A person, otherwise qualified to vote, who has resided for six months in a defined district of the State which includes the county of his former residence and the county of his new residence, but has resided less than six months in the county of his residence at the time of the election, may vote for offices of the district and for all offices which are voted on throughout the State, but he may not vote for offices of districts in which he does not have the six months' residence or for county and precinct offices. A person who does not meet the requirement for six months' residence in the district or county is not entitled to vote for any office.

The only place a person may vote is in the county of his residence at the time of the election.
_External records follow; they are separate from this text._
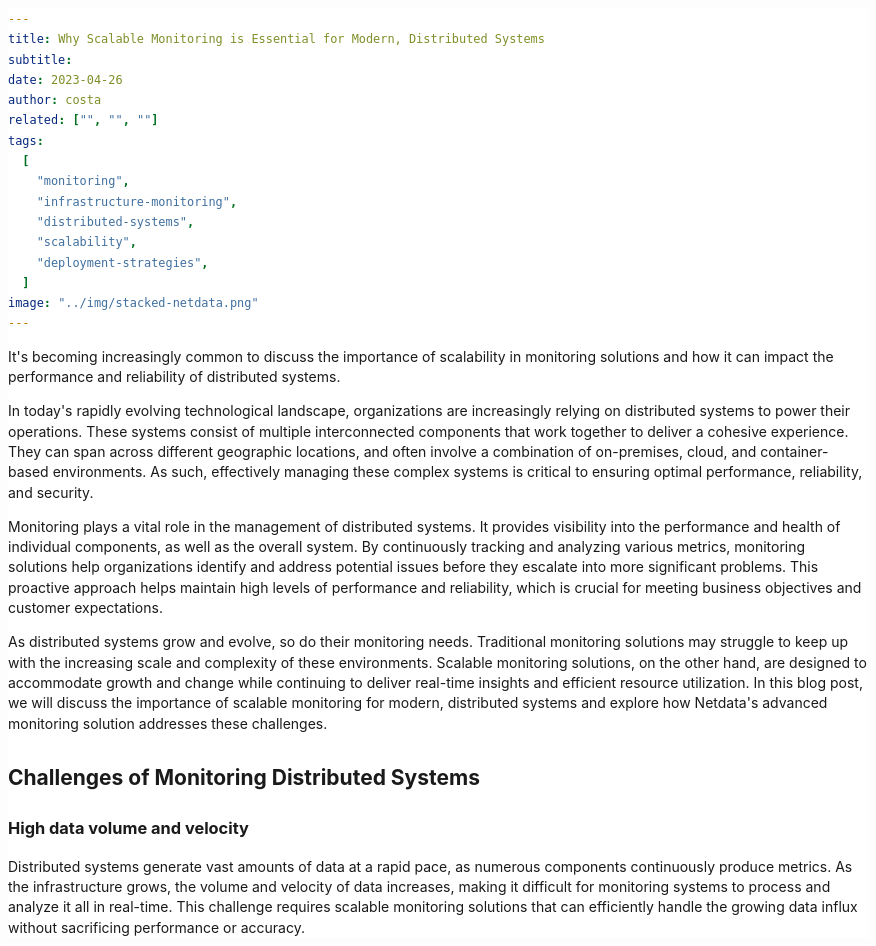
 ```yaml
---
title: Why Scalable Monitoring is Essential for Modern, Distributed Systems
subtitle: 
date: 2023-04-26
author: costa
related: ["", "", ""]
tags: 
  [
    "monitoring",
    "infrastructure-monitoring",
    "distributed-systems",
    "scalability",
    "deployment-strategies",
  ]
image: "../img/stacked-netdata.png"
---
```

It's becoming increasingly common to discuss the importance of scalability in monitoring solutions and how it can impact the performance and reliability of distributed systems.



In today's rapidly evolving technological landscape, organizations are increasingly relying on distributed systems to power their operations. These systems consist of multiple interconnected components that work together to deliver a cohesive experience. They can span across different geographic locations, and often involve a combination of on-premises, cloud, and container-based environments. As such, effectively managing these complex systems is critical to ensuring optimal performance, reliability, and security.

Monitoring plays a vital role in the management of distributed systems. It provides visibility into the performance and health of individual components, as well as the overall system. By continuously tracking and analyzing various metrics, monitoring solutions help organizations identify and address potential issues before they escalate into more significant problems. This proactive approach helps maintain high levels of performance and reliability, which is crucial for meeting business objectives and customer expectations.

As distributed systems grow and evolve, so do their monitoring needs. Traditional monitoring solutions may struggle to keep up with the increasing scale and complexity of these environments. Scalable monitoring solutions, on the other hand, are designed to accommodate growth and change while continuing to deliver real-time insights and efficient resource utilization. In this blog post, we will discuss the importance of scalable monitoring for modern, distributed systems and explore how Netdata's advanced monitoring solution addresses these challenges.

## Challenges of Monitoring Distributed Systems

### High data volume and velocity

Distributed systems generate vast amounts of data at a rapid pace, as numerous components continuously produce metrics. As the infrastructure grows, the volume and velocity of data increases, making it difficult for monitoring systems to process and analyze it all in real-time. This challenge requires scalable monitoring solutions that can efficiently handle the growing data influx without sacrificing performance or accuracy.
Upon change of residence from one county to another, a person loses his right to vote in the county of his former residence even though he may be unable to vote in the county of his new residence.


Yours very truly,
WILL WILSON
Attorney General of Texas
By S/
Mary K. Wall
Assistant




13


MKW:bh
APPROVED:
OPINION COMMITTEE
W. V. Geppert, Chairman
J. C. Davis, Jr.
Riley Eugene Fletcher
Robert H. Walls
Iola Barron Wilcox
REVIEWED FOR THE ATTORNEY GENERAL
BY:
Leonard Passmore
__________
Footnotes:

1 If the voter has the six months' residence in the district, he will be entitled to vote for statewide offices regardless of whether an office of that district is being voted on at the election. For example, a person who has resided in a state senatorial district for six months may vote for state offices in a year for which no election for State Senator is held in the district.

2 California and Wisconsin permit new residents of the State to vote in presidential elections with less than the normal residence requirements, and Connecticut permits former residents to vote by absentee ballot in presidential elections until they become electors in the State of their new residence.

3 This procedure necessarily gives the election judge an opportunity to see the number on the ballot which the voter receives, contrary to the provision in Article 8.11 of the Election Code that the voter shall be allowed to take his own ballot without the number being known to the election judge. However, we are of the opinion that the voter should not be furnished with a ballot which would enable him to vote a full ticket, and he must surrender this safeguard to the secrecy of his ballot if he wishes to vote.